* **INPUT DATA**:
*** Begin section ***

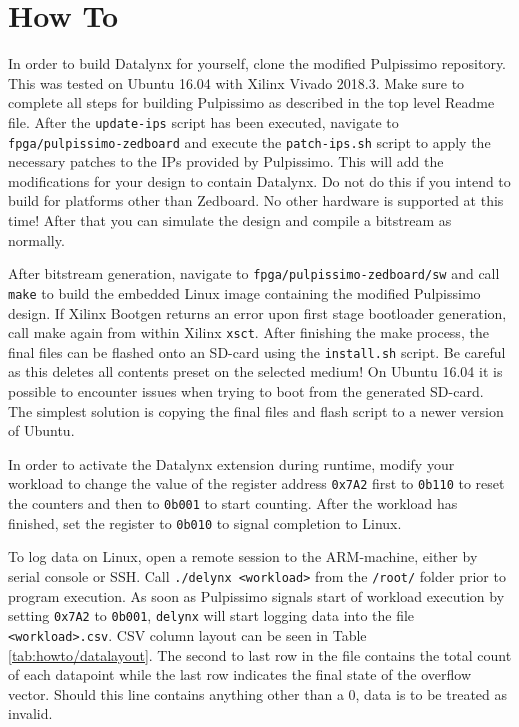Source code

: \chapter{How To}
    \label{app:how_to}
    
In order to build Datalynx for yourself, clone the modified Pulpissimo repository. This was tested on Ubuntu 16.04 with Xilinx Vivado 2018.3. Make sure to complete all steps for building Pulpissimo as described in the top level Readme file. After the \texttt{update-ips} script has been executed, navigate to \texttt{fpga/pulpissimo-zedboard} and execute the \texttt{patch-ips.sh} script to apply the necessary patches to the IPs provided by Pulpissimo. This will add the modifications for your design to contain Datalynx. Do not do this if you intend to build for platforms other than Zedboard. No other hardware is supported at this time! After that you can simulate the design and compile a bitstream as normally.

After bitstream generation, navigate to \texttt{fpga/pulpissimo-zedboard/sw} and call \texttt{make} to build the embedded Linux image containing the modified Pulpissimo design. If Xilinx Bootgen returns an error upon first stage bootloader generation, call make again from within Xilinx \texttt{xsct}. After finishing the make process, the final files can be flashed onto an SD-card using the \texttt{install.sh} script. Be careful as this deletes all contents preset on the selected medium! On Ubuntu 16.04 it is possible to encounter issues when trying to boot from the generated SD-card. The simplest solution is copying the final files and flash script to a newer version of Ubuntu.

In order to activate the Datalynx extension during runtime, modify your workload to change the value of the register address \texttt{0x7A2} first to \texttt{0b110} to reset the counters and then to \texttt{0b001} to start counting. After the workload has finished, set the register to \texttt{0b010} to signal completion to Linux. 

To log data on Linux, open a remote session to the ARM-machine, either by serial console or SSH. Call \texttt{./delynx <workload>} from the \texttt{/root/} folder prior to program execution. As soon as Pulpissimo signals start of workload execution by setting \texttt{0x7A2} to \texttt{0b001}, \texttt{delynx} will start logging data into the file \texttt{<workload>.csv}. CSV column layout can be seen in Table \ref{tab:howto/datalayout}. The second to last row in the file contains the total count of each datapoint while the last row indicates the final state of the overflow vector. Should this line contains anything other than a 0, data is to be treated as invalid.


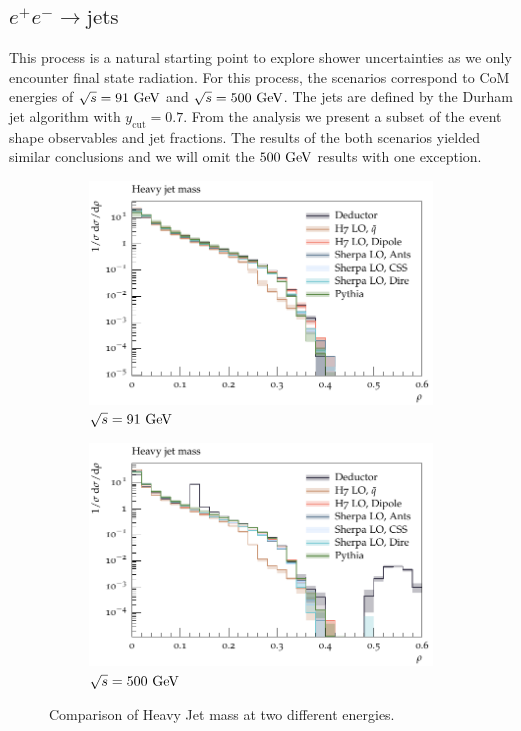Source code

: \subsection{$e^+e^-\to\text{jets}$}
\label{sec:psunc:results:ee}
This process is a natural starting point to explore shower uncertainties as we only encounter final state radiation. For this process, the scenarios correspond to CoM energies of $\sqrt{s}=91~\textrm{GeV}$ and $\sqrt{s}=500~\textrm{GeV}$. The jets are defined by the Durham jet algorithm with $y_\mathrm{cut}=0.7$. From the analysis we present a subset of the event shape observables and jet fractions. The results of the both scenarios yielded similar conclusions and we will omit the $500~\textrm{GeV}$ results with one exception. 
\begin{figure}[h]
  \centering
  \begin{subfigure}[t]{0.49\textwidth}
    \includegraphics[width=\textwidth]{plots/EE-91-MuShower/MC_EETOJETS/HeavyJetMass.pdf}
    \caption{$\sqrt{s} = 91~\textrm{GeV}$}
    \label{fig:ee:heavyjetmass:91}
  \end{subfigure}
  \begin{subfigure}[t]{0.49\textwidth}
    \includegraphics[width=\textwidth]{plots/EE-500-MuShower/MC_EETOJETS/HeavyJetMass.pdf}
    \caption{$\sqrt{s} = 500~\textrm{GeV}$}
    \label{fig:ee:heavyjetmass:500}
  \end{subfigure}
  \caption{Comparison of Heavy Jet mass at two different energies.}
  \label{fig:ee:heavyjetmass}
\end{figure}

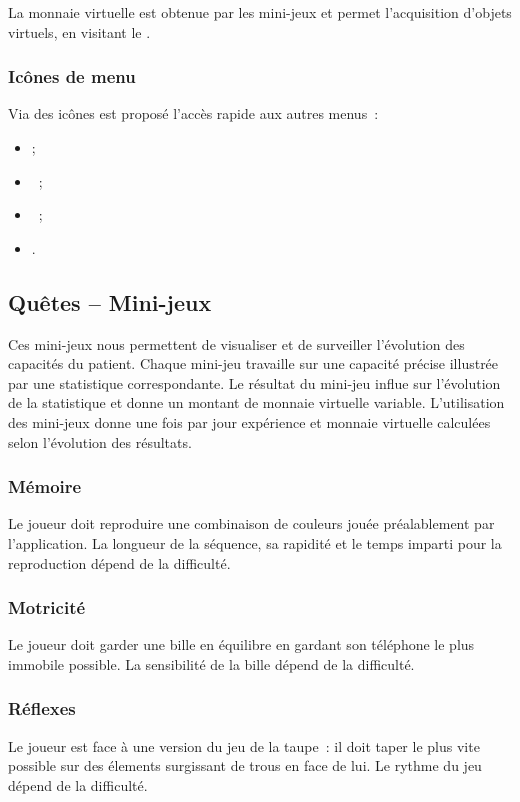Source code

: \documentclass[a4paper,12pt,francais]{article}
\begin{document}
La monnaie virtuelle est obtenue par les mini-jeux et permet l’acquisition d’objets virtuels, en visitant le .

\subsubsection{Icônes de menu}

Via des icônes est proposé l’accès rapide aux autres menus~:

\begin{itemize}
    \item {};
    \item {}~;
    \item {}~;
    \item {}.
\end{itemize}

\subsection{Quêtes – Mini-jeux}\label{subsec:quetes}

Ces mini-jeux nous permettent de visualiser et de surveiller l'évolution des capacités du patient. Chaque mini-jeu travaille sur une capacité précise illustrée par une statistique correspondante. Le résultat du mini-jeu influe sur l'évolution de la statistique et donne un montant de monnaie virtuelle variable.
L'utilisation des mini-jeux donne une fois par jour expérience et monnaie virtuelle calculées selon l'évolution des résultats.

\subsubsection{Mémoire}
Le joueur doit reproduire une combinaison de couleurs jouée préalablement par l'application. La longueur de la séquence, sa rapidité et le temps imparti pour la reproduction dépend de la difficulté.

\subsubsection{Motricité}
Le joueur doit garder une bille en équilibre en gardant son téléphone le plus immobile possible. La sensibilité de la bille dépend de la difficulté.

\subsubsection{Réflexes}
Le joueur est face à une version du jeu de la taupe~: il doit taper le plus vite possible sur des élements surgissant de trous en face de lui. Le rythme du jeu dépend de la difficulté.
\end{document}
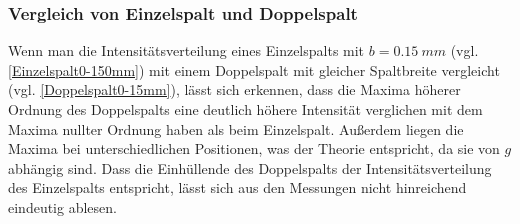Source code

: \documentclass[
	a4paper,
	12pt,
	pagesize,
	ngerman
]{scrartcl}
\begin{document}
	\subsubsection{Vergleich von Einzelspalt und Doppelspalt}
	Wenn man die Intensitätsverteilung eines Einzelspalts mit $b=\SI{0,15}{mm}$ (vgl. \cref{Einzelspalt0-150mm}) mit einem Doppelspalt mit gleicher Spaltbreite vergleicht (vgl. \cref{Doppelspalt0-15mm}), lässt sich erkennen, dass die Maxima höherer Ordnung des Doppelspalts eine deutlich höhere Intensität verglichen mit dem Maxima nullter Ordnung haben als beim Einzelspalt.
	Außerdem liegen die Maxima bei unterschiedlichen Positionen, was der Theorie entspricht, da sie von $g$ abhängig sind.
	Dass die Einhüllende des Doppelspalts der Intensitätsverteilung des Einzelspalts entspricht, lässt sich aus den Messungen nicht hinreichend eindeutig ablesen.
	
\end{document}
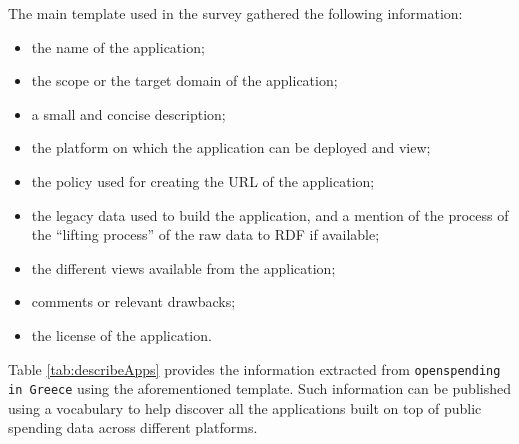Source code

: The main template used in the survey gathered the following information:
\begin{itemize}
\item the name of the application;
\item the scope or the target domain of the application;
\item a small and concise description;
\item the platform on which the application can be deployed and view;
\item the policy used for creating the URL of the application;
\item the legacy data used to build the application, and a mention of the process of the ``lifting process'' of the raw data to RDF if available;
\item the different views available from the application;
\item comments or relevant drawbacks;
\item the license of the application.
\end{itemize}
Table \ref{tab:describeApps} provides the information extracted from \texttt{openspending in Greece} using the aforementioned template. Such information can be published using a vocabulary to help discover all the applications built on top of public spending data across different platforms.

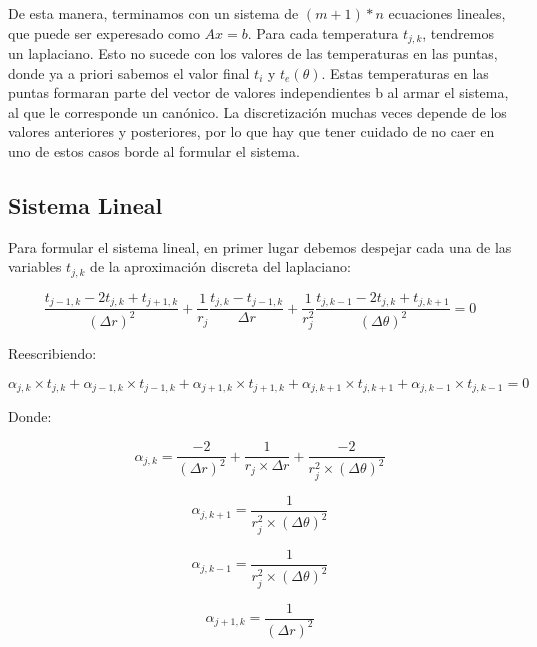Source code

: De esta manera, terminamos con un sistema de $(m+1)*n$ ecuaciones lineales, que puede ser experesado como $Ax = b$. Para cada temperatura $t_{j,k}$, tendremos un laplaciano. Esto no sucede con los valores de las temperaturas en las puntas, donde ya a priori sabemos el valor final $t_i$ y $t_e(\theta)$. Estas temperaturas en las puntas formaran parte del vector de valores independientes b al armar el sistema, al que le corresponde un canónico. La discretización muchas veces depende de los valores anteriores y posteriores, por lo que hay que tener cuidado de no caer en uno de estos casos borde al formular el sistema.

\subsection{Sistema Lineal}
Para formular el sistema lineal, en primer lugar debemos despejar cada una de las variables $t_{j,k}$ de la aproximación discreta del laplaciano:

\begin{equation}\label{calor}
\frac{t_{j-1,k}-2t_{j,k}+t_{j+1,k}}{(\Delta r)^2}
+ \frac{1}{r_j}
\frac{t_{j,k}-t_{j-1,k}}{\Delta r}
+
\frac{1}{r_j^2}
\frac{t_{j,k-1}-2t_{j,k}+t_{j,k+1}}{(\Delta \theta)^2} = 0 \nonumber
\end{equation}

Reescribiendo:

\begin{equation}
\alpha_{j,k} \times t_{j,k} + \alpha_{j-1,k} \times t_{j-1,k} + \alpha_{j+1,k} \times t_{j+1,k} + \alpha_{j,k+1} \times t_{j,k+1} + \alpha_{j,k-1} \times t_{j,k-1} = 0 \nonumber
\end{equation}

Donde:

\begin{equation}
\alpha_{j,k} = \frac{-2}{(\Delta r)^2} + \frac{1}{r_j \times \Delta r} + \frac{-2}{r_j^2 \times (\Delta \theta)^2}
\end{equation}

\begin{equation}
\alpha_{j,k+1} = \frac{1}{r_j^2 \times (\Delta \theta)^2}
\end{equation}

\begin{equation}
\alpha_{j,k-1} = \frac{1}{r_j^2 \times (\Delta \theta)^2}
\end{equation}

\begin{equation}
\alpha_{j+1,k} = \frac{1}{(\Delta r)^2}
\end{equation}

*** End section ***

Restate each line from the start of the listing through the line bearing "In order to activate" word for word. Drop the pictures.

Source code

: \chapter{How To}
    \label{app:how_to}
    
In order to build Datalynx for yourself, clone the modified Pulpissimo repository. This was tested on Ubuntu 16.04 with Xilinx Vivado 2018.3. Make sure to complete all steps for building Pulpissimo as described in the top level Readme file. After the \texttt{update-ips} script has been executed, navigate to \texttt{fpga/pulpissimo-zedboard} and execute the \texttt{patch-ips.sh} script to apply the necessary patches to the IPs provided by Pulpissimo. This will add the modifications for your design to contain Datalynx. Do not do this if you intend to build for platforms other than Zedboard. No other hardware is supported at this time! After that you can simulate the design and compile a bitstream as normally.

After bitstream generation, navigate to \texttt{fpga/pulpissimo-zedboard/sw} and call \texttt{make} to build the embedded Linux image containing the modified Pulpissimo design. If Xilinx Bootgen returns an error upon first stage bootloader generation, call make again from within Xilinx \texttt{xsct}. After finishing the make process, the final files can be flashed onto an SD-card using the \texttt{install.sh} script. Be careful as this deletes all contents preset on the selected medium! On Ubuntu 16.04 it is possible to encounter issues when trying to boot from the generated SD-card. The simplest solution is copying the final files and flash script to a newer version of Ubuntu.

In order to activate the Datalynx extension during runtime, modify your workload to change the value of the register address \texttt{0x7A2} first to \texttt{0b110} to reset the counters and then to \texttt{0b001} to start counting. After the workload has finished, set the register to \texttt{0b010} to signal completion to Linux. 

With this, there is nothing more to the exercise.